Sepertinya masih pagi sekali, badan saya pegal linu, kepala berat dan yang pasti mengantuk. Tapi bocah kecil di sebelah saya sudah bangun dari tadi nampaknya, dan dia sudah nongkrong di dapur bersama Bu Kasinah dan Pak Kasinah. Literary secara fisik nongkrong di depan hawu.

Dapur Keluarga Kasinah
Semalam kami kembali ke Gajeboh jam 7 malam. Setelah sempat rehat dulu di Cipaler 1 jam, minum kopi dan makan roti karena tiba – tiba turun hujan deras. Alhamdulillah tidak ada hambatan berarti dalam perjalanan pulang. Cici tertidur pulas di gendongan, dan kami terbantu oleh cahaya bulan purnama.

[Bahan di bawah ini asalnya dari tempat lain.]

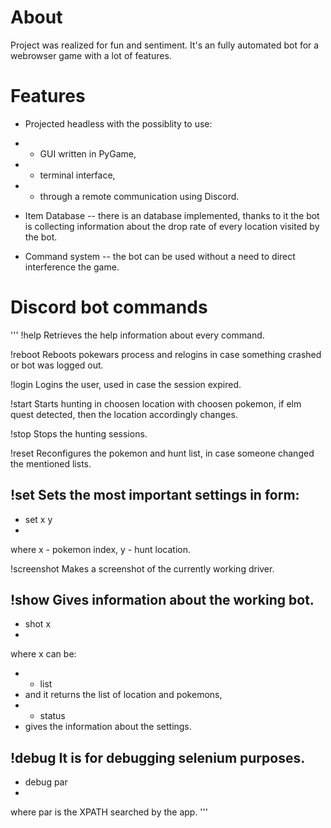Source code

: # About 
Project was realized for fun and sentiment.
It's an fully automated bot for a webrowser game with a lot of features.

# Features 
- Projected headless with the possiblity to use:
- - GUI written in PyGame,
- - terminal interface,
- - through a remote communication using Discord.

- Item Database -- there is an database implemented, thanks to it the bot is collecting information about the drop rate of every location visited by the bot.
- Command system -- the bot can be used without a need to direct interference the game.


# Discord bot commands
'''
!help
Retrieves the help information about every command.

!reboot
Reboots pokewars process and relogins in case 
something crashed or bot was logged out.

!login
Logins the user, used in case the session expired.

!start
Starts hunting in choosen location with choosen pokemon,
if elm quest detected, then the location accordingly changes.

!stop
Stops the hunting sessions.

!reset
Reconfigures the pokemon and hunt list,
in case someone changed the mentioned lists.

!set
Sets the most important settings in form:
-
- set x y
-
where x - pokemon index, y - hunt location.

!screenshot
Makes a screenshot of the currently working driver.

!show
Gives information about the working bot.
-
- shot x
-
where x can be:
- - list
- and it returns the list of location and pokemons,
- - status
- gives the information about the settings.


!debug
It is for debugging selenium purposes.
-
- debug par
-
where par is the XPATH searched by the app.
'''
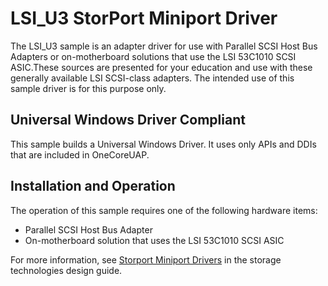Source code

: <!---
    name: LSI_U3 StorPort Miniport Driver
    platform: WDM
    language: cpp
    category: Storage
    description: An adapter driver for use with Parallel SCSI Host Bus Adapters or on-motherboard solutions that use the LSI 53C1010 SCSI ASIC.
    samplefwlink: https://go.microsoft.com/fwlink/p/?LinkId=617982
--->


LSI\_U3 StorPort Miniport Driver
================================

The LSI\_U3 sample is an adapter driver for use with Parallel SCSI Host Bus Adapters or on-motherboard solutions that use the LSI 53C1010 SCSI ASIC.These sources are presented for your education and use with these generally available LSI SCSI-class adapters. The intended use of this sample driver is for this purpose only.

## Universal Windows Driver Compliant
This sample builds a Universal Windows Driver. It uses only APIs and DDIs that are included in OneCoreUAP.

Installation and Operation
--------------------------

The operation of this sample requires one of the following hardware items:

-   Parallel SCSI Host Bus Adapter
-   On-motherboard solution that uses the LSI 53C1010 SCSI ASIC

For more information, see [Storport Miniport Drivers](https://msdn.microsoft.com/en-us/library/windows/hardware/ff567562) in the storage technologies design guide.

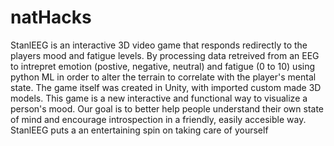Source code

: # natHacks
StanlEEG is an interactive 3D video game that responds redirectly to the players mood and fatigue levels. By processing data retreived from an EEG to intrepret emotion (postive, negative, neutral) and fatigue (0 to 10) using python ML in order to alter the terrain to correlate with the player's mental state. The game itself was created in Unity, with imported custom made 3D models. This game is a new interactive and functional way to visualize a person's mood. Our goal is to better help people understand their own state of mind and encourage introspection in a friendly, easily accesible way. StanlEEG puts a an entertaining spin on taking care of yourself

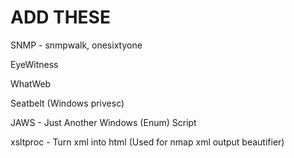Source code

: # ADD THESE

SNMP - snmpwalk, onesixtyone

EyeWitness

WhatWeb

Seatbelt (Windows privesc)

JAWS - Just Another Windows (Enum) Script

xsltproc - Turn xml into html (Used for nmap xml output beautifier)
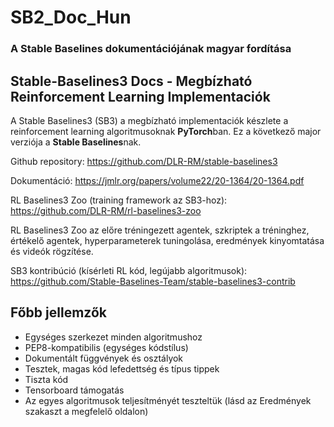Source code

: # SB2_Doc_Hun
### A Stable Baselines dokumentációjának magyar fordítása
## Stable-Baselines3 Docs - Megbízható Reinforcement Learning Implementaciók

A Stable Baselines3 (SB3) a megbízható implementaciók készlete a reinforcement learning algoritmusoknak <b>PyTorch</b>ban. Ez a következő major verziója a <b>Stable Baselines</b>nak.

Github repository: https://github.com/DLR-RM/stable-baselines3

Dokumentáció: https://jmlr.org/papers/volume22/20-1364/20-1364.pdf

RL Baselines3 Zoo (training framework az SB3-hoz): https://github.com/DLR-RM/rl-baselines3-zoo

RL Baselines3 Zoo az előre tréningezett agentek, szkriptek a tréninghez, értékelő agentek, hyperparameterek tuningolása, eredmények kinyomtatása és videók rögzítése.

SB3 kontribúció (kísérleti RL kód, legújabb algoritmusok): https://github.com/Stable-Baselines-Team/stable-baselines3-contrib

## Főbb jellemzők
- Egységes szerkezet minden algoritmushoz
- PEP8-kompatibilis (egységes kódstílus)
- Dokumentált függvények és osztályok
- Tesztek, magas kód lefedettség és típus tippek
- Tiszta kód
- Tensorboard támogatás
- Az egyes algoritmusok teljesítményét teszteltük (lásd az Eredmények szakaszt a megfelelő oldalon)
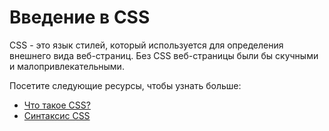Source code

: # Введение в CSS

CSS - это язык стилей, который используется для определения внешнего вида веб-страниц. Без CSS веб-страницы были бы скучными и малопривлекательными.

Посетите следующие ресурсы, чтобы узнать больше:

- [Что такое CSS?](1.1%20What%20is%20CSS/README.md)
- [Синтаксис CSS](1.2%20CSS%20Syntax/README.md)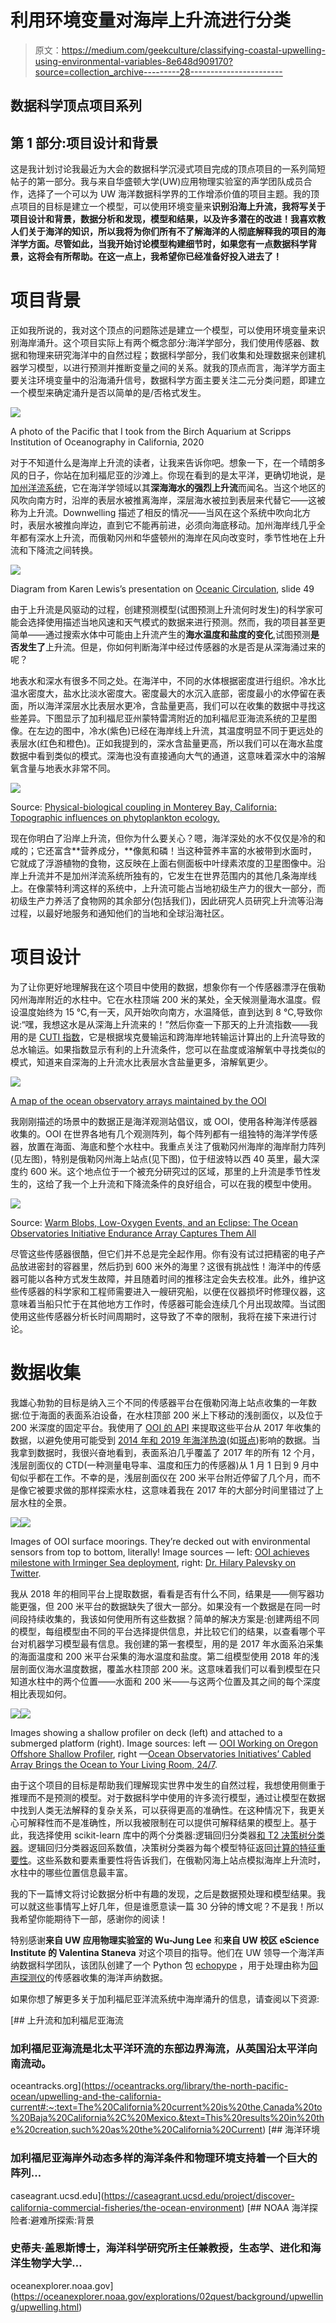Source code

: # 利用环境变量对海岸上升流进行分类

> 原文：<https://medium.com/geekculture/classifying-coastal-upwelling-using-environmental-variables-8e648d909170?source=collection_archive---------28----------------------->

## 数据科学顶点项目系列

## 第 1 部分:项目设计和背景

这是我计划讨论我最近为大会的数据科学沉浸式项目完成的顶点项目的一系列简短帖子的第一部分。我与来自华盛顿大学(UW)应用物理实验室的声学团队成员合作，选择了一个可以为 UW 海洋数据科学界的工作增添价值的项目主题。我的顶点项目的目标是建立一个模型，可以使用环境变量来**识别沿海上升流，我将写关于项目设计和背景，数据分析和发现，模型和结果，以及许多潜在的改进！我喜欢教人们关于海洋的知识，所以我将为你们所有不了解海洋的人彻底解释我的项目的海洋学方面。尽管如此，当我开始讨论模型构建细节时，如果您有一点数据科学背景，这将会有所帮助。在这一点上，我希望你已经准备好投入进去了！**

# 项目背景

正如我所说的，我对这个顶点的问题陈述是建立一个模型，可以使用环境变量来识别海岸涌升。这个项目实际上有两个概念部分:海洋学部分，我们使用传感器、数据和物理来研究海洋中的自然过程；数据科学部分，我们收集和处理数据来创建机器学习模型，以进行预测并推断变量之间的关系。就我的顶点而言，海洋学方面主要关注环境变量中的沿海涌升信号，数据科学方面主要关注二元分类问题，即建立一个模型来确定涌升是否以简单的是/否格式发生。

![](img/93b8ea0af7a827bf4e29f40258ae0060.png)

A photo of the Pacific that I took from the Birch Aquarium at Scripps Institution of Oceanography in California, 2020

对于不知道什么是海岸上升流的读者，让我来告诉你吧。想象一下，在一个晴朗多风的日子，你站在加利福尼亚的沙滩上。你现在看到的是太平洋，更确切地说，是[加州洋流系统](https://en.wikipedia.org/wiki/California_Current)，它在海洋学领域以其**深海海水的强烈上升流**而闻名。当这个地区的风吹向南方时，沿岸的表层水被推离海岸，深层海水被拉到表层来代替它——这被称为上升流。Downwelling 描述了相反的情况——当风在这个系统中吹向北方时，表层水被推向岸边，直到它不能再前进，必须向海底移动。加州海岸线几乎全年都有深水上升流，而俄勒冈州和华盛顿州的海岸在风向改变时，季节性地在上升流和下降流之间转换。

![](img/1118a4aeedf909868758bf34696719d6.png)

Diagram from Karen Lewis’s presentation on [Oceanic Circulation](https://slideplayer.com/slide/4279467/), slide 49

由于上升流是风驱动的过程，创建预测模型(试图预测上升流何时发生)的科学家可能会选择使用描述当地风速和天气模式的数据来进行预测。然而，我的项目甚至更简单——通过搜索水体中可能由上升流产生的**海水温度和盐度的变化**,试图预测**是否发生了**上升流。但是，你如何判断海洋中经过传感器的水是否是从深海涌过来的呢？

地表水和深水有很多不同之处。在海洋中，不同的水体根据密度进行组织。冷水比温水密度大，盐水比淡水密度大。密度最大的水沉入底部，密度最小的水停留在表面，所以海洋深层水比表层水更冷，含盐量更高，我们可以在收集的数据中寻找这些差异。下图显示了加利福尼亚州蒙特雷湾附近的加利福尼亚海流系统的卫星图像。在左边的图中，冷水(紫色)已经在海岸线上升流，其温度明显不同于更远处的表层水(红色和橙色)。正如我提到的，深水含盐量更高，所以我们可以在海水盐度数据中看到类似的模式。深海也没有直接通向大气的通道，这意味着深水中的溶解氧含量与地表水非常不同。

![](img/f2afd4d18c82a10a2ef746493e78beac.png)

Source: [Physical-biological coupling in Monterey Bay, California: Topographic influences on phytoplankton ecology.](https://www.researchgate.net/publication/239589926_Physical-biological_coupling_in_Monterey_Bay_California_Topographic_influences_on_phytoplankton_ecology)

现在你明白了沿岸上升流，但你为什么要关心？嗯，海洋深处的水不仅仅是冷的和咸的；它还富含**营养成分，**像氮和磷！当这种营养丰富的水被带到水面时，它就成了浮游植物的食物，这反映在上面右侧面板中叶绿素浓度的卫星图像中。沿岸上升流并不是加州洋流系统所独有的，它发生在世界范围内的其他几条海岸线上。在像蒙特利湾这样的系统中，上升流可能占当地初级生产力的很大一部分，而初级生产力养活了食物网的其余部分(包括我们)，因此研究人员研究上升流等沿海过程，以最好地服务和通知他们的当地和全球沿海社区。

# 项目设计

为了让你更好地理解我在这个项目中使用的数据，想象你有一个传感器漂浮在俄勒冈州海岸附近的水柱中。它在水柱顶端 200 米的某处，全天候测量海水温度。假设温度始终为 15 ℃,有一天，风开始吹向南方，水温降低，直到达到 8 ℃,导致你说:“嘿，我想这水是从深海上升流来的！”然后你查一下那天的上升流指数——我用的是 [CUTI 指数](https://oceanview.pfeg.noaa.gov/products/upwelling/cutibeuti)，它是根据埃克曼输运和跨海岸地转输运计算出的上升流导致的总水输运。如果指数显示有利的上升流条件，您可以在盐度或溶解氧中寻找类似的模式，知道来自深海的上升流水比表层水含盐量更多，溶解氧更少。

![](img/77e692fb1086413ce270f6dbd334fef1.png)

[A map of the ocean observatory arrays maintained by the OOI](https://oceanobservatories.org/research-arrays/)

我刚刚描述的场景中的数据正是海洋观测站倡议，或 OOI，使用各种海洋传感器收集的。OOI 在世界各地有几个观测阵列，每个阵列都有一组独特的海洋学传感器，放置在海面、海底和整个水柱中。我重点关注了俄勒冈州海岸的海岸耐力阵列(见左图)，特别是俄勒冈州海上站点(见下图)，位于纽波特以西 40 英里，最大深度约 600 米。这个地点位于一个被充分研究过的区域，那里的上升流是季节性发生的，这给了我一个上升流和下降流条件的良好组合，可以在我的模型中使用。

![](img/ce7c44c01b415826e213c21f546dcaea.png)

Source: [Warm Blobs, Low-Oxygen Events, and an Eclipse: The Ocean Observatories Initiative Endurance Array Captures Them All](https://www.researchgate.net/publication/323345105_Warm_Blobs_Low-Oxygen_Events_and_an_Eclipse_The_Ocean_Observatories_Initiative_Endurance_Array_Captures_Them_All)

尽管这些传感器很酷，但它们并不总是完全起作用。你有没有试过把精密的电子产品放进密封的容器里，然后扔到 600 米外的海里？这很有挑战性！海洋中的传感器可能以各种方式发生故障，并且随着时间的推移注定会失去校准。此外，维护这些传感器的科学家和工程师需要进入一艘研究船，以便在仪器损坏时修理仪器，这意味着当船只忙于在其他地方工作时，传感器可能会连续几个月出现故障。当试图使用这些传感器分析长时间周期时，这导致了不幸的限制，我将在接下来进行讨论。

# 数据收集

我雄心勃勃的目标是纳入三个不同的传感器平台在俄勒冈海上站点收集的一年数据:位于海面的表面系泊设备，在水柱顶部 200 米上下移动的浅剖面仪，以及位于 200 米深度的固定平台。我使用了 [OOI 的 API](https://datalab.marine.rutgers.edu/2020/05/data-requests-the-easy-way-with-the-ooi-api/) 来提取这些平台从 2017 年收集的数据，以避免使用可能受到 [2014 年和 2019 年海洋热浪](https://www.fisheries.noaa.gov/feature-story/new-marine-heatwave-emerges-west-coast-resembles-blob)(如[斑点](https://en.wikipedia.org/wiki/The_Blob_(Pacific_Ocean)))影响的数据。当我拿到数据时，我很兴奋地看到，表面系泊几乎覆盖了 2017 年的所有 12 个月，浅层剖面仪的 CTD(一种测量电导率、温度和压力的传感器)从 1 月 1 日到 9 月中旬似乎都在工作。不幸的是，浅层剖面仪在 200 米平台附近停留了几个月，而不是像它被要求做的那样探索水柱，这意味着我在 2017 年的大部分时间里错过了上层水柱的全景。

![](img/4a82fe90c7203636c670108a8dd2e4ed.png)![](img/de49a94e5e126c7fae1af7dfae9fc2cb.png)

Images of OOI surface moorings. They’re decked out with environmental sensors from top to bottom, literally! Image sources — left: [OOI achieves milestone with Irminger Sea deployment](https://oceanobservatories.org/2019/09/ooi-achieves-milestone-with-irminger-sea-deployment/), right: [Dr. Hilary Palevsky on Twitter](https://twitter.com/HilaryPalevsky/status/1158122464263790592).

我从 2018 年的相同平台上提取数据，看看是否有什么不同，结果是——侧写器功能更强，但 200 米平台的数据缺失了很大一部分。如果没有一个数据是在同一时间段持续收集的，我该如何使用所有这些数据？简单的解决方案是:创建两组不同的模型，每组模型由不同的平台选择提供信息，并比较它们的结果，以查看哪个平台对机器学习模型最有信息。我创建的第一套模型，用的是 2017 年水面系泊采集的海面温度和 200 米平台采集的海水温度和盐度。第二组模型使用 2018 年的浅层剖面仪海水温度数据，覆盖水柱顶部 200 米。这意味着我们可以看到模型在只知道水柱中的两个位置——水面和 200 米——与这两个位置及其之间的每个深度相比表现如何。

![](img/969dbce0f9648b6490fce36b0121bc12.png)![](img/b3d9313c6bb43e98f7c8a12b0569c561.png)

Images showing a shallow profiler on deck (left) and attached to a submerged platform (right). Image sources: left — [OOI Working on Oregon Offshore Shallow Profiler](https://interactiveoceans.washington.edu/platform-winch_-deck_-082914_145722/), right —[Ocean Observatories Initiatives’ Cabled Array Brings the Ocean to Your Living Room, 24/7](https://www.labmanager.com/labs-less-ordinary/ocean-observatories-initiatives-cabled-array-brings-the-ocean-to-your-living-room-24-7-3051).

由于这个项目的目标是帮助我们理解现实世界中发生的自然过程，我想使用侧重于推理而不是预测的模型。对于数据科学中使用的许多流行模型，通过让模型在数据中找到人类无法解释的复杂关系，可以获得更高的准确性。在这种情况下，我更关心可解释性而不是准确性，所以我被限制在可以提供可解释结果的模型上。基于此，我选择使用 scikit-learn 库中的两个分类器:逻辑回归分类器[和 T2 决策树分类器](https://scikit-learn.org/stable/modules/generated/sklearn.linear_model.LogisticRegression.html)。逻辑回归分类器返回系数值，决策树分类器为每个模型特征返回[计算的特征重要性](https://machinelearningmastery.com/calculate-feature-importance-with-python/)。这些系数和要素重要性将告诉我们，在俄勒冈海上站点模拟海岸上升流时，水柱中的哪些位置信息最丰富。

我的下一篇博文将讨论数据分析中有趣的发现，之后是数据预处理和模型结果。我可以就这些事情写上好几年，但是谁愿意读一篇 30 分钟的博文呢？不是我！所以我希望你能期待下一部，感谢你的阅读！

特别感谢**来自 UW 应用物理实验室的 Wu-Jung Lee** 和**来自 UW 校区 eScience Institute 的 Valentina Staneva** 对这个项目的指导。他们在 UW 领导一个海洋声纳数据科学团队，该团队创建了一个 Python 包 [echopype](https://echopype.readthedocs.io/en/latest/) ，用于处理由称为[回声探测仪](https://en.wikipedia.org/wiki/Scientific_echosounder)的传感器收集的海洋声纳数据。

如果你想了解更多关于加利福尼亚洋流系统中海岸涌升的信息，请查阅以下资源:

[](https://oceantracks.org/library/the-north-pacific-ocean/upwelling-and-the-california-current#:~:text=The%20California%20current%20is%20the,Canada%20to%20Baja%20California%2C%20Mexico.&text=This%20results%20in%20the%20creation,such%20as%20the%20California%20Current) [## 上升流和加利福尼亚海流

### 加利福尼亚海流是北太平洋环流的东部边界海流，从英国沿太平洋向南流动。

oceantracks.org](https://oceantracks.org/library/the-north-pacific-ocean/upwelling-and-the-california-current#:~:text=The%20California%20current%20is%20the,Canada%20to%20Baja%20California%2C%20Mexico.&text=This%20results%20in%20the%20creation,such%20as%20the%20California%20Current) [](https://caseagrant.ucsd.edu/project/discover-california-commercial-fisheries/the-ocean-environment) [## 海洋环境

### 加利福尼亚海岸外动态多样的海洋条件和物理环境支持着一个巨大的阵列…

caseagrant.ucsd.edu](https://caseagrant.ucsd.edu/project/discover-california-commercial-fisheries/the-ocean-environment) [](https://oceanexplorer.noaa.gov/explorations/02quest/background/upwelling/upwelling.html) [## NOAA 海洋探险者:避难所探索:背景

### 史蒂夫·盖恩斯博士，海洋科学研究所主任兼教授，生态学、进化和海洋生物学大学…

oceanexplorer.noaa.gov](https://oceanexplorer.noaa.gov/explorations/02quest/background/upwelling/upwelling.html)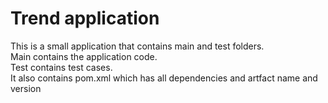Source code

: # Trend application

This is a small application that contains main and test folders.  
Main contains the application code.  
Test contains test cases.  
It also contains pom.xml which has all dependencies and artfact name and version

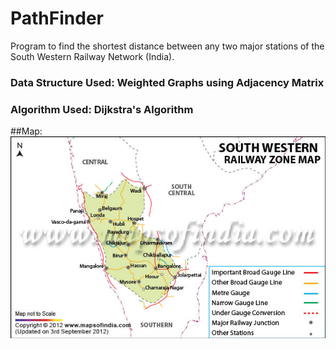 # PathFinder
Program to find the shortest distance between any two major stations of the South Western Railway Network (India).

### Data Structure Used: Weighted Graphs using Adjacency Matrix
### Algorithm Used: Dijkstra's Algorithm

##Map: 
![](south-western-railway-zone.jpg)
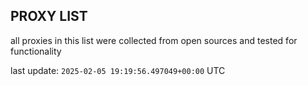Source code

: ## PROXY LIST

all proxies in this list were collected from open sources and tested for functionality

last update: `2025-02-05 19:19:56.497049+00:00` UTC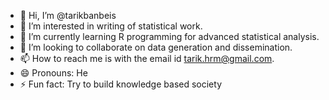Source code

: - 👋 Hi, I’m @tarikbanbeis
- 👀 I’m interested in writing of statistical work.
- 🌱 I’m currently learning R programming for advanced statistical analysis.
- 💞️ I’m looking to collaborate on data generation and dissemination.
- 📫 How to reach me is with the email id tarik.hrm@gmail.com.
- 😄 Pronouns: He
- ⚡ Fun fact: Try to build knowledge based society

<!---
tarikbanbeis/tarikbanbeis is a ✨ special ✨ repository because its `README.md` (this file) appears on your GitHub profile.
You can click the Preview link to take a look at your changes.
--->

Hari ini rencananya kami akan pulang ke rumah. Singkat sekali memang perjalanan kami kali ini. Ransel – ransel dibongkar. Semua bahan makanan saya keluarkan : minyak goreng, telur, ikan asin, kornet, garam, beras, mie instant, kecap, tempe, baso, dll. Rencananya kelebihan bahan makanan akan kami serahkan ke Bu Kasinah.  Ya untuk apa dibawa pulang lagi, mereka disini lebih memerlukan.

Akhirnya pagi itu saya ikutan nongkrong di dapur. Saya, Cici dan Bu Kasinah memasak sarapan. Tepatnya, saya dan Cici menonton Ibu Kasinah membuat sarapan. Nasi, dadar telur, mie goreng, cumi goreng dan sarden. Tak lupa saya melakukan ijab kabul serah terima kelebihan bahan makanan kami.

Tak berapa lama tiba – tiba Bu Kasinah kembali dengan satu kantung plastik hitam yang penuh berisi makanan.
Nu ieu mah keur orang Ciboleger bae Bu !
Lho saya kok malah jadi bingung, padahal dalam hati ogah membawa kembali barang – barang itu. Ternyata maksud Bu Kasinah itu untuk Pak Mamad.  Tanpa diminta beliau membagi dua sama persis bahan makanan yang saya berikan, setengah untuk keluarganya dan setengah untuk Pak Mamad. Subhanallah.

Ternyata Bu Kasinah ingin berbagi rejeki. Padahal saya tahu, beliau saat ini pun tidak berlebih (baca = kekurangan). Tapi beliau malah berinisiatif membagi rejeki yang diperolehnya. Satu teguran kembali untuk saya. Bu Kasinah sangat benar, berbagi ketika kita sedang sempit pahalanya besar sekali.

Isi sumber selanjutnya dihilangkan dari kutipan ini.